The rapid advancement of machine learning (ML) techniques has opened new avenues for atmospheric research as well as operational forecasting. Given the vast amount of observational and model-generated data, weather and climate systems naturally provide a “big data” platform that are well-suited for training ML models not only for short-term weather prediction but also for capturing long-term climate variability (e.g., Schultz et al., 2021; Pathak et al., 2022; Bi et al., 2023; Lam et al., 2023; Nguyen and Kieu, 2024). In fact, many private and governmental organizations have recently developed deep learning architectures that outperform traditional physics-based models in weather forecasting, as demonstrated by Pathak et al. (2022) and Lam et al. (2023).
Among recent applications of ML to TC research, most efforts have been limited to short-term contexts such as weather forecasting, satellite retrieval, or diagnostic studies. For examples, Miller et al. (2017), Wimmers et al. (2019) developed a deep learning (DL) model with satellite data to train a convolutional neural network, which can categorize TC intensity based on different cloud patterns and satellite channels. This line of approach has been further advanced to help improve TC forecasts by integrating the tracking information and/or other reanalysis data, with some modest performance for nowcasting and diagnoses (e.g., Gao et al., 2018a; Kim et al., 2019b; Chen et al., 2020; Giffard-Roisin et al., 2020).

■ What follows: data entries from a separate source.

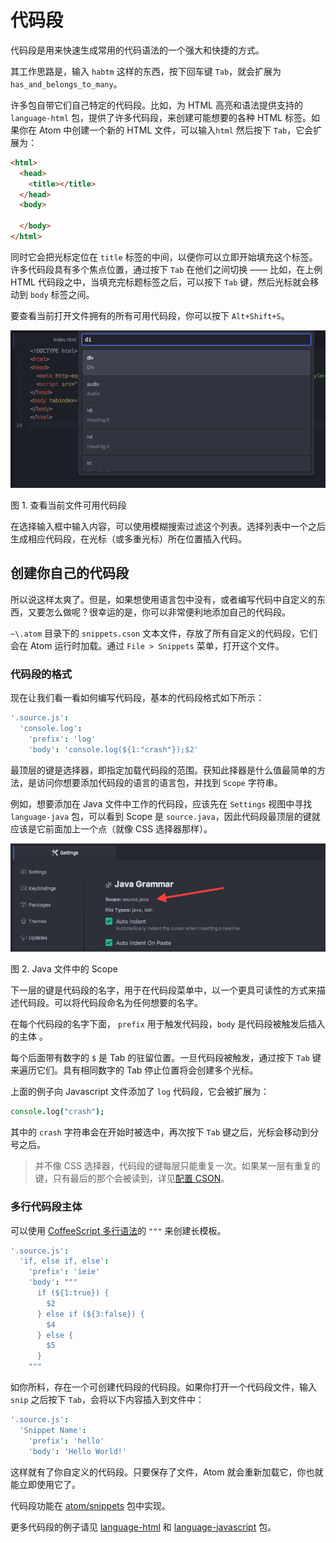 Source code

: # 代码段 #

代码段是用来快速生成常用的代码语法的一个强大和快捷的方式。

其工作思路是，输入 `habtm` 这样的东西，按下回车键 `Tab`，就会扩展为 `has_and_belongs_to_many`。

许多包自带它们自己特定的代码段。比如，为 HTML 高亮和语法提供支持的 `language-html` 包，提供了许多代码段，来创建可能想要的各种 HTML 标签。如果你在 Atom 中创建一个新的 HTML 文件，可以输入`html` 然后按下 `Tab`，它会扩展为：

```html
<html>
  <head>
    <title></title>
  </head>
  <body>

  </body>
</html>
```

同时它会把光标定位在 `title` 标签的中间，以便你可以立即开始填充这个标签。许多代码段具有多个焦点位置，通过按下 `Tab` 在他们之间切换 —— 比如，在上例 HTML 代码段之中，当填充完标题标签之后，可以按下 `Tab` 键，然后光标就会移动到 `body` 标签之间。

要查看当前打开文件拥有的所有可用代码段，你可以按下 `Alt+Shift+S`。

![see all the available snippets](./images/snippets-see-snippets.png)

图 1. 查看当前文件可用代码段

在选择输入框中输入内容，可以使用模糊搜索过滤这个列表。选择列表中一个之后生成相应代码段，在光标（或多重光标）所在位置插入代码。

## 创建你自己的代码段 ##

所以说这样太爽了。但是，如果想使用语言包中没有，或者编写代码中自定义的东西，又要怎么做呢？很幸运的是，你可以非常便利地添加自己的代码段。

`~\.atom` 目录下的 `snippets.cson` 文本文件，存放了所有自定义的代码段，它们会在 Atom 运行时加载。通过 `File > Snippets` 菜单，打开这个文件。

### 代码段的格式 ###

现在让我们看一看如何编写代码段，基本的代码段格式如下所示：

```coffeescript
'.source.js':
  'console.log':
    'prefix': 'log'
    'body': 'console.log(${1:"crash"});$2'
```

最顶层的键是选择器，即指定加载代码段的范围。获知此择器是什么值最简单的方法，是访问你想要添加代码段的语言的语言包，并找到 `Scope` 字符串。

例如，想要添加在 Java 文件中工作的代码段，应该先在 `Settings` 视图中寻找 `language-java` 包，可以看到 Scope 是 `source.java`，因此代码段最顶层的键就应该是它前面加上一个点（就像 CSS 选择器那样）。

![snippet scope](./images/snippet-scope.png)

图 2. Java 文件中的 Scope

下一层的键是代码段的名字，用于在代码段菜单中，以一个更具可读性的方式来描述代码段。可以将代码段命名为任何想要的名字。

在每个代码段的名字下面， `prefix` 用于触发代码段，`body` 是代码段被触发后插入的主体 。

每个后面带有数字的 `$` 是 Tab 的驻留位置。一旦代码段被触发，通过按下 `Tab` 键来遍历它们。具有相同数字的 Tab 停止位置将会创建多个光标。

上面的例子向 Javascript 文件添加了 `log` 代码段，它会被扩展为：

```coffeescript
console.log("crash");
```

其中的 `crash` 字符串会在开始时被选中，再次按下 `Tab` 键之后，光标会移动到分号之后。

>并不像 CSS 选择器，代码段的键每层只能重复一次。如果某一层有重复的键，只有最后的那个会被读到，详见[配置 CSON](http://flight-manual.atom.io/using-atom/sections/basic-customization/#configuring-with-cson)。

### 多行代码段主体 ###

可以使用 [CoffeeScript 多行语法](http://coffeescript.org/#strings)的 `"""` 来创建长模板。

```coffeescript
'.source.js':
  'if, else if, else':
    'prefix': 'ieie'
    'body': """
      if (${1:true}) {
        $2
      } else if (${3:false}) {
        $4
      } else {
        $5
      }
    """
```

如你所料，存在一个可创建代码段的代码段。如果你打开一个代码段文件，输入 `snip` 之后按下 `Tab`，会将以下内容插入到文件中：

```coffeescript
'.source.js':
  'Snippet Name':
    'prefix': 'hello'
    'body': 'Hello World!'
```

这样就有了你自定义的代码段。只要保存了文件，Atom 就会重新加载它，你也就能立即使用它了。

代码段功能在 [atom/snippets](https://github.com/atom/snippets) 包中实现。

更多代码段的例子请见 [language-html](https://github.com/atom/language-html/blob/master/snippets/language-html.cson) 和 [language-javascript](https://github.com/atom/language-javascript/blob/master/snippets/language-javascript.cson) 包。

Specific to TCG study from climate data (Nguyen and Kieu, 2024), hereinafter NK2024, recently evaluated several DL architectures and identified promising potential for early warning of TCG events in the WNP basin. Using NCEP reanalysis data and formulating TCG detection as a classification problem, they demonstrated reasonable forecast skill of DL models, even at a coarse spatial resolution of 1°×1°. While the model’s predictive skill declines with increasing forecast lead time, their approach highlights an important capability of detecting TCG directly from climate outputs. In particular, certain DL architectures can be used to identify both the location and timing of TCG events within a given domain, which is valuable for broader applications in TCG climatology or future projections. It is important to emphasize here the distinction between predicting and detecting TCG. While long-lead TCG prediction suffers from rapidly decreasing skill due to the inherent limits of predictability in tropical dynamics, detecting TCG from coarse-resolution climate data (also known as downscaling) proves to be much more skillful and feasible. The reason is that detection relies primarily on identifying favorable environmental conditions at the time of genesis, making it a problem of climate downscaling rather than one constrained by the chaotic dynamics of the atmosphere.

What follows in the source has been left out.